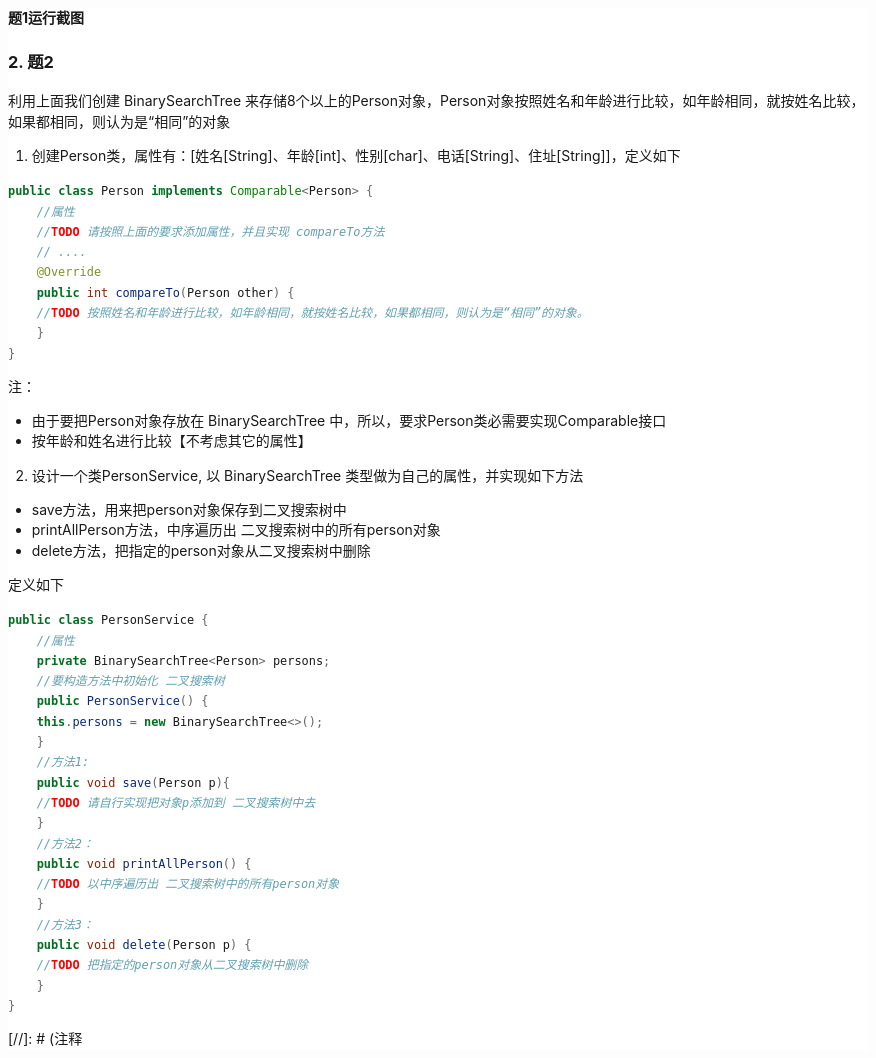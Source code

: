 
#### 题1运行截图

### 2. 题2

利用上面我们创建 BinarySearchTree 来存储8个以上的Person对象，Person对象按照姓名和年龄进行比较，如年龄相同，就按姓名比较，如果都相同，则认为是“相同”的对象

1. 创建Person类，属性有：[姓名[String]、年龄[int]、性别[char]、电话[String]、住址[String]]，定义如下

```java
public class Person implements Comparable<Person> {
    //属性
    //TODO 请按照上面的要求添加属性，并且实现 compareTo方法
    // ....
    @Override
    public int compareTo(Person other) {
    //TODO 按照姓名和年龄进行比较，如年龄相同，就按姓名比较，如果都相同，则认为是“相同”的对象。
    }
}
```

注：

- 由于要把Person对象存放在 BinarySearchTree 中，所以，要求Person类必需要实现Comparable接口
- 按年龄和姓名进行比较【不考虑其它的属性】

2. 设计一个类PersonService, 以 BinarySearchTree 类型做为自己的属性，并实现如下方法

- save方法，用来把person对象保存到二叉搜索树中
- printAllPerson方法，中序遍历出 二叉搜索树中的所有person对象
- delete方法，把指定的person对象从二叉搜索树中删除


定义如下

```java
public class PersonService {
    //属性
    private BinarySearchTree<Person> persons;
    //要构造方法中初始化 二叉搜索树
    public PersonService() {
    this.persons = new BinarySearchTree<>();
    }
    //方法1:
    public void save(Person p){
    //TODO 请自行实现把对象p添加到 二叉搜索树中去
    }
    //方法2：
    public void printAllPerson() {
    //TODO 以中序遍历出 二叉搜索树中的所有person对象
    }
    //方法3：
    public void delete(Person p) {
    //TODO 把指定的person对象从二叉搜索树中删除
    }
}
```


[//]: # (注释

* HOW TO COMPLETE THIS TASK *
Lines holding the word "public" should be copied from the entries above.

* ANSWER TO THE PROBLEM *
public class Person implements Comparable<Person> {
    public int compareTo(Person other) {
public class PersonService {
    public PersonService() {
    public void save(Person p){
    public void printAllPerson() {
    public void delete(Person p) {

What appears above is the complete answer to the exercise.